**Exercise objective**
Using the data below, copy out all lines with the word "WasConnectionTimedout".

Dataset excerpts
---+---

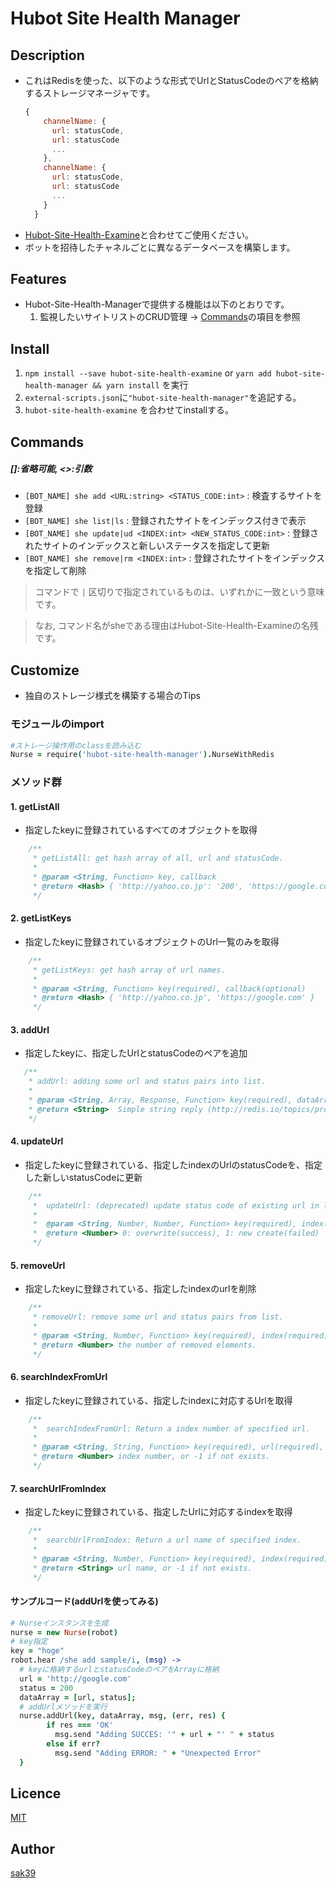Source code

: # Hubot Site Health Manager

## Description
- これはRedisを使った、以下のような形式でUrlとStatusCodeのペアを格納するストレージマネージャです。
  > 
  ```js
  {
      channelName: {
        url: statusCode,
        url: statusCode
        ...
      },
      channelName: {
        url: statusCode,
        url: statusCode
        ...
      }
    }
  ```
- [Hubot-Site-Health-Examine](https://github.com/l2tporg/hubot-site-health-examine.git)と合わせてご使用ください。
- ボットを招待したチャネルごとに異なるデータベースを構築します。

## <div id="Feature">Features</div>
- Hubot-Site-Health-Managerで提供する機能は以下のとおりです。
  1. 監視したいサイトリストのCRUD管理 -> [Commands](#Commands)の項目を参照

## <div id="Install">Install</div>
1. `npm install --save hubot-site-health-examine`
or `yarn add hubot-site-health-manager && yarn install` を実行
2. `external-scripts.json`に`"hubot-site-health-manager"`を追記する。
3. `hubot-site-health-examine` を合わせてinstallする。


## <div id="Commands">Commands</div>

##### []:省略可能, <>:引数

- `[BOT_NAME] she add <URL:string> <STATUS_CODE:int>` : 検査するサイトを登録
- `[BOT_NAME] she list|ls` : 登録されたサイトをインデックス付きで表示
- `[BOT_NAME] she update|ud <INDEX:int> <NEW_STATUS_CODE:int>` : 登録されたサイトのインデックスと新しいステータスを指定して更新
- `[BOT_NAME] she remove|rm <INDEX:int>` : 登録されたサイトをインデックスを指定して削除
> コマンドで `|` 区切りで指定されているものは、いずれかに一致という意味です。

> なお, コマンド名がsheである理由はHubot-Site-Health-Examineの名残です。



## <div id="Customize">Customize</div>
- 独自のストレージ様式を構築する場合のTips

### モジュールのimport
```coffeescript
#ストレージ操作用のclassを読み込む
Nurse = require('hubot-site-health-manager').NurseWithRedis
```

### メソッド群

#### 1. getListAll
- 指定したkeyに登録されているすべてのオブジェクトを取得
```js
    /**
     * getListAll: get hash array of all, url and statusCode.
     *
     * @param <String, Function> key, callback
     * @return <Hash> { 'http://yahoo.co.jp': '200', 'https://google.com': '200' } -> forEachで処理
     */
```

#### 2. getListKeys
- 指定したkeyに登録されているオブジェクトのUrl一覧のみを取得
```js
    /**
     * getListKeys: get hash array of url names.
     *
     * @param <String, Function> key(required), callback(optional)
     * @return <Hash> { 'http://yahoo.co.jp', 'https://google.com' }
     */
```

#### 3. addUrl

- 指定したkeyに、指定したUrlとstatusCodeのペアを追加
```js
   /**
    * addUrl: adding some url and status pairs into list.
    *
    * @param <String, Array, Response, Function> key(required), dataArray(required), msg(required), callback(optional) data array adding into list. msg is a Message object in hubot.
    * @return <String>  Simple string reply (http://redis.io/topics/protocol#simple-string-reply)
    */
```

#### 4. updateUrl
- 指定したkeyに登録されている、指定したindexのUrlのstatusCodeを、指定した新しいstatusCodeに更新
```js
    /**
     *  updateUrl: (deprecated) update status code of existing url in list.
     *
     *  @param <String, Number, Number, Function> key(required), index(required), status(required), callback(optional) Pair of pertinent index and new status code.
     *  @return <Number> 0: overwrite(success), 1: new create(failed)
     */
```


#### 5. removeUrl
- 指定したkeyに登録されている、指定したindexのurlを削除
```js
    /**
     * removeUrl: remove some url and status pairs from list.
     *
     * @param <String, Number, Function> key(required), index(required), callback(optional) indexes wanted to be removed from list.
     * @return <Number> the number of removed elements.
     */
```

#### 6. searchIndexFromUrl
- 指定したkeyに登録されている、指定したindexに対応するUrlを取得
```js
    /**
     *  searchIndexFromUrl: Return a index number of specified url.
     *
     * @param <String, String, Function> key(required), url(required), callback(optional) Specified url
     * @return <Number> index number, or -1 if not exists.
     */
```

#### 7. searchUrlFromIndex
- 指定したkeyに登録されている、指定したUrlに対応するindexを取得
```js
    /**
     *  searchUrlFromIndex: Return a url name of specified index.
     *
     * @param <String, Number, Function> key(required), index(required), callback(optional) index number of url
     * @return <String> url name, or -1 if not exists.
     */
```

#### サンプルコード(addUrlを使ってみる)
```coffeescript
# Nurseインスタンスを生成
nurse = new Nurse(robot)
# key指定
key = "hoge"
robot.hear /she add sample/i, (msg) ->
  # keyに格納するurlとstatusCodeのペアをArrayに格納
  url = 'http://google.com'
  status = 200
  dataArray = [url, status];
  # addUrlメソッドを実行
  nurse.addUrl(key, dataArray, msg, (err, res) {
        if res === 'OK'
          msg.send "Adding SUCCES: '" + url + "' " + status
        else if err?
          msg.send "Adding ERROR: " + "Unexpected Error"
  }
```

## <div id="Licence">Licence</div>

[MIT](https://github.com/sak39)

## <div id="Author">Author</div>

[sak39](https://github.com/sak39)
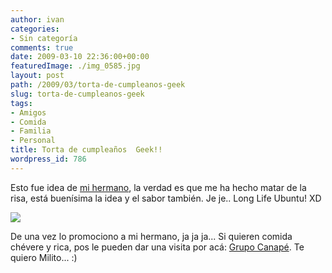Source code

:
 ```yaml
---
author: ivan
categories:
- Sin categoría
comments: true
date: 2009-03-10 22:36:00+00:00
featuredImage: ./img_0585.jpg
layout: post
path: /2009/03/torta-de-cumpleanos-geek
slug: torta-de-cumpleanos-geek
tags:
- Amigos
- Comida
- Familia
- Personal
title: Torta de cumpleaños  Geek!!
wordpress_id: 786
---
```


Esto fue idea de [mi hermano](https://grupocanape.blogspot.com/), la verdad es que me ha hecho matar de la risa, está buenísima la idea y el sabor también. Je je.. Long Life Ubuntu! XD

[![](/photos/img_0585.jpg)](https://1.bp.blogspot.com/_T2UWuNJg3dQ/Sbalrd9TqBI/AAAAAAAABZQ/JdNathhq4xc/s1600-h/img_0585.jpg)

De una vez lo promociono a mi hermano, ja ja ja... Si quieren comida chévere y rica, pos le pueden dar una visita por acá: [Grupo Canapé](https://grupocanape.blogspot.com/). Te quiero Milito... :)

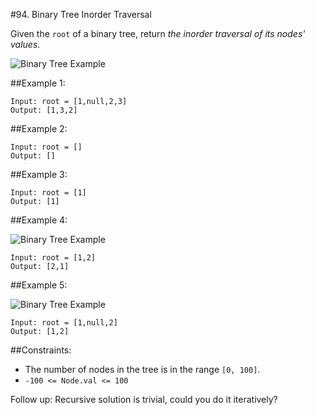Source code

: #94. Binary Tree Inorder Traversal

Given the `root` of a binary tree, return *the inorder traversal of its nodes' values*.

![Binary Tree Example](https://assets.leetcode.com/uploads/2020/09/15/inorder_1.jpg)

##Example 1:

```
Input: root = [1,null,2,3]
Output: [1,3,2]
```

##Example 2:

```
Input: root = []
Output: []
```

##Example 3:

```
Input: root = [1]
Output: [1]
```

##Example 4:


![Binary Tree Example](https://assets.leetcode.com/uploads/2020/09/15/inorder_5.jpg)

```
Input: root = [1,2]
Output: [2,1]
```

##Example 5:

![Binary Tree Example](https://assets.leetcode.com/uploads/2020/09/15/inorder_4.jpg)

```
Input: root = [1,null,2]
Output: [1,2]
```

##Constraints:

- The number of nodes in the tree is in the range `[0, 100]`.
- `-100 <= Node.val <= 100`
 

Follow up: Recursive solution is trivial, could you do it iteratively?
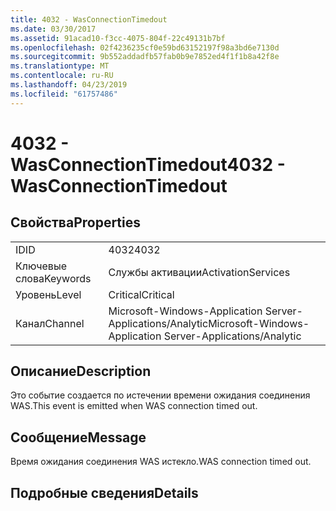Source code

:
```yaml
---
title: 4032 - WasConnectionTimedout
ms.date: 03/30/2017
ms.assetid: 91acad10-f3cc-4075-804f-22c49131b7bf
ms.openlocfilehash: 02f4236235cf0e59bd63152197f98a3bd6e7130d
ms.sourcegitcommit: 9b552addadfb57fab0b9e7852ed4f1f1b8a42f8e
ms.translationtype: MT
ms.contentlocale: ru-RU
ms.lasthandoff: 04/23/2019
ms.locfileid: "61757486"
---
```

# <a name="4032---wasconnectiontimedout"></a><span data-ttu-id="dc84d-102">4032 - WasConnectionTimedout</span><span class="sxs-lookup"><span data-stu-id="dc84d-102">4032 - WasConnectionTimedout</span></span>
## <a name="properties"></a><span data-ttu-id="dc84d-103">Свойства</span><span class="sxs-lookup"><span data-stu-id="dc84d-103">Properties</span></span>  
  
|||  
|-|-|  
|<span data-ttu-id="dc84d-104">ID</span><span class="sxs-lookup"><span data-stu-id="dc84d-104">ID</span></span>|<span data-ttu-id="dc84d-105">4032</span><span class="sxs-lookup"><span data-stu-id="dc84d-105">4032</span></span>|  
|<span data-ttu-id="dc84d-106">Ключевые слова</span><span class="sxs-lookup"><span data-stu-id="dc84d-106">Keywords</span></span>|<span data-ttu-id="dc84d-107">Службы активации</span><span class="sxs-lookup"><span data-stu-id="dc84d-107">ActivationServices</span></span>|  
|<span data-ttu-id="dc84d-108">Уровень</span><span class="sxs-lookup"><span data-stu-id="dc84d-108">Level</span></span>|<span data-ttu-id="dc84d-109">Critical</span><span class="sxs-lookup"><span data-stu-id="dc84d-109">Critical</span></span>|  
|<span data-ttu-id="dc84d-110">Канал</span><span class="sxs-lookup"><span data-stu-id="dc84d-110">Channel</span></span>|<span data-ttu-id="dc84d-111">Microsoft-Windows-Application Server-Applications/Analytic</span><span class="sxs-lookup"><span data-stu-id="dc84d-111">Microsoft-Windows-Application Server-Applications/Analytic</span></span>|  
  
## <a name="description"></a><span data-ttu-id="dc84d-112">Описание</span><span class="sxs-lookup"><span data-stu-id="dc84d-112">Description</span></span>  
 <span data-ttu-id="dc84d-113">Это событие создается по истечении времени ожидания соединения WAS.</span><span class="sxs-lookup"><span data-stu-id="dc84d-113">This event is emitted when WAS connection timed out.</span></span>  
  
## <a name="message"></a><span data-ttu-id="dc84d-114">Сообщение</span><span class="sxs-lookup"><span data-stu-id="dc84d-114">Message</span></span>  
 <span data-ttu-id="dc84d-115">Время ожидания соединения WAS истекло.</span><span class="sxs-lookup"><span data-stu-id="dc84d-115">WAS connection timed out.</span></span>  
  
## <a name="details"></a><span data-ttu-id="dc84d-116">Подробные сведения</span><span class="sxs-lookup"><span data-stu-id="dc84d-116">Details</span></span>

---+---

**Task solution**
title: 4032 - WasConnectionTimedout
# <a name="4032---wasconnectiontimedout"></a><span data-ttu-id="dc84d-102">4032 - WasConnectionTimedout</span><span class="sxs-lookup"><span data-stu-id="dc84d-102">4032 - WasConnectionTimedout</span></span>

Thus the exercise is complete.